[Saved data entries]
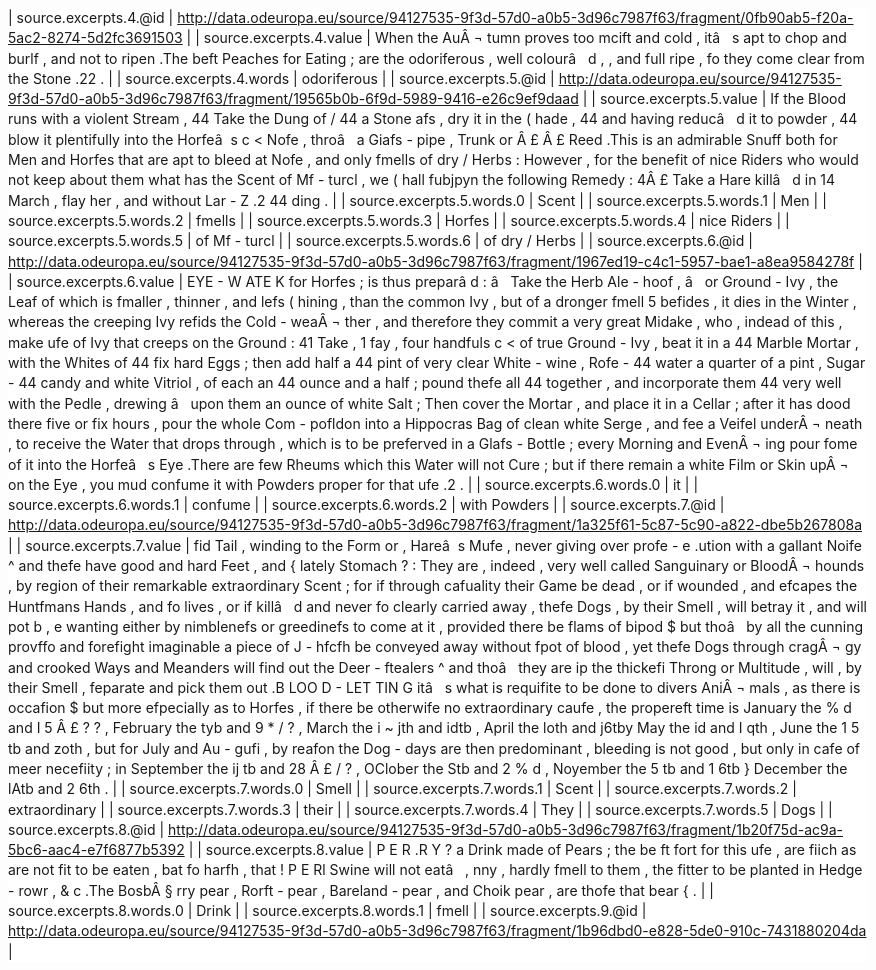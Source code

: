 | source.excerpts.4.@id | http://data.odeuropa.eu/source/94127535-9f3d-57d0-a0b5-3d96c7987f63/fragment/0fb90ab5-f20a-5ac2-8274-5d2fc3691503 |
| source.excerpts.4.value | When the AuÂ ¬ tumn proves too mcift and cold , itâ   s apt to chop and burlf , and not to ripen .The beft Peaches for Eating ; are the odoriferous , well colourâ   d , , and full ripe , fo they come clear from the Stone .22 . |
| source.excerpts.4.words | odoriferous |
| source.excerpts.5.@id | http://data.odeuropa.eu/source/94127535-9f3d-57d0-a0b5-3d96c7987f63/fragment/19565b0b-6f9d-5989-9416-e26c9ef9daad |
| source.excerpts.5.value | If the Blood runs with a violent Stream , 44 Take the Dung of / 44 a Stone afs , dry it in the ( hade , 44 and having reducâ   d it to powder , 44 blow it plentifully into the Horfeâ   s c < Nofe , throâ   a Giafs - pipe , Trunk or Â £ Â £ Reed .This is an admirable Snuff both for Men and Horfes that are apt to bleed at Nofe , and only fmells of dry / Herbs : However , for the benefit of nice Riders who would not keep about them what has the Scent of Mf - turcl , we ( hall fubjpyn the following Remedy : 4Â £ Take a Hare killâ   d in 14 March , flay her , and without Lar - Z .2 44 ding . |
| source.excerpts.5.words.0 | Scent |
| source.excerpts.5.words.1 | Men |
| source.excerpts.5.words.2 | fmells |
| source.excerpts.5.words.3 | Horfes |
| source.excerpts.5.words.4 | nice Riders |
| source.excerpts.5.words.5 | of Mf - turcl |
| source.excerpts.5.words.6 | of dry / Herbs |
| source.excerpts.6.@id | http://data.odeuropa.eu/source/94127535-9f3d-57d0-a0b5-3d96c7987f63/fragment/1967ed19-c4c1-5957-bae1-a8ea9584278f |
| source.excerpts.6.value | EYE - W ATE K for Horfes ; is thus preparâ   d : â   Take the Herb Ale - hoof , â   or Ground - Ivy , the Leaf of which is fmaller , thinner , and lefs ( hining , than the common Ivy , but of a dronger fmell 5 befides , it dies in the Winter , whereas the creeping Ivy refids the Cold - weaÂ ¬ ther , and therefore they commit a very great Midake , who , indead of this , make ufe of Ivy that creeps on the Ground : 41 Take , 1 fay , four handfuls c < of true Ground - Ivy , beat it in a 44 Marble Mortar , with the Whites of 44 fix hard Eggs ; then add half a 44 pint of very clear White - wine , Rofe - 44 water a quarter of a pint , Sugar - 44 candy and white Vitriol , of each an 44 ounce and a half ; pound thefe all 44 together , and incorporate them 44 very well with the Pedle , drewing â   upon them an ounce of white Salt ; Then cover the Mortar , and place it in a Cellar ; after it has dood there five or fix hours , pour the whole Com - pofldon into a Hippocras Bag of clean white Serge , and fee a Veifel underÂ ¬ neath , to receive the Water that drops through , which is to be preferved in a Glafs - Bottle ; every Morning and EvenÂ ¬ ing pour fome of it into the Horfeâ   s Eye .There are few Rheums which this Water will not Cure ; but if there remain a white Film or Skin upÂ ¬ on the Eye , you mud confume it with Powders proper for that ufe .2 . |
| source.excerpts.6.words.0 | it |
| source.excerpts.6.words.1 | confume |
| source.excerpts.6.words.2 | with Powders |
| source.excerpts.7.@id | http://data.odeuropa.eu/source/94127535-9f3d-57d0-a0b5-3d96c7987f63/fragment/1a325f61-5c87-5c90-a822-dbe5b267808a |
| source.excerpts.7.value | fid Tail , winding to the Form or , Hareâ   s Mufe , never giving over profe - e .ution with a gallant Noife ^ and thefe have good and hard Feet , and { lately Stomach ? : They are , indeed , very well called Sanguinary or BloodÂ ¬ hounds , by region of their remarkable extraordinary Scent ; for if through cafuality their Game be dead , or if wounded , and efcapes the Huntfmans Hands , and fo lives , or if killâ   d and never fo clearly carried away , thefe Dogs , by their Smell , will betray it , and will pot b , e wanting either by nimblenefs or greedinefs to come at it , provided there be flams of bipod $ but thoâ   by all the cunning provffo and forefight imaginable a piece of J - hfcfh be conveyed away without fpot of blood , yet thefe Dogs through cragÂ ¬ gy and crooked Ways and Meanders will find out the Deer - ftealers ^ and thoâ   they are ip the thickefi Throng or Multitude , will , by their Smell , feparate and pick them out .B LOO D - LET TIN G itâ   s what is requifite to be done to divers AniÂ ¬ mals , as there is occafion $ but more efpecially as to Horfes , if there be otherwife no extraordinary caufe , the propereft time is January the % d and I 5 Â £ ? ? , February the tyb and 9 * / ? , March the i ~ jth and idtb , April the loth and j6tby May the id and I qth , June the 1 5 tb and zoth , but for July and Au - gufi , by reafon the Dog - days are then predominant , bleeding is not good , but only in cafe of meer necefiity ; in September the ij tb and 28 Â £ / ? , OClober the Stb and 2 % d , Noyember the 5 tb and 1 6tb } December the lAtb and 2 6th . |
| source.excerpts.7.words.0 | Smell |
| source.excerpts.7.words.1 | Scent |
| source.excerpts.7.words.2 | extraordinary |
| source.excerpts.7.words.3 | their |
| source.excerpts.7.words.4 | They |
| source.excerpts.7.words.5 | Dogs |
| source.excerpts.8.@id | http://data.odeuropa.eu/source/94127535-9f3d-57d0-a0b5-3d96c7987f63/fragment/1b20f75d-ac9a-5bc6-aac4-e7f6877b5392 |
| source.excerpts.8.value | P E R .R Y ? a Drink made of Pears ; the be ft fort for this ufe , are fiich as are not fit to be eaten , bat fo harfh , that ! P E Rl Swine will not eatâ   , nny , hardly fmell to them , the fitter to be planted in Hedge - rowr , & c .The BosbÂ § rry pear , Rorft - pear , Bareland - pear , and Choik pear , are thofe that bear { . |
| source.excerpts.8.words.0 | Drink |
| source.excerpts.8.words.1 | fmell |
| source.excerpts.9.@id | http://data.odeuropa.eu/source/94127535-9f3d-57d0-a0b5-3d96c7987f63/fragment/1b96dbd0-e828-5de0-910c-7431880204da |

(WORK INSTRUCTION)
Show all lines above that contain "Drink".

(RESPONSE)
| source.excerpts.8.value | P E R .R Y ? a Drink made of Pears ; the be ft fort for this ufe , are fiich as are not fit to be eaten , bat fo harfh , that ! P E Rl Swine will not eatâ   , nny , hardly fmell to them , the fitter to be planted in Hedge - rowr , & c .The BosbÂ § rry pear , Rorft - pear , Bareland - pear , and Choik pear , are thofe that bear { . |
| source.excerpts.8.words.0 | Drink |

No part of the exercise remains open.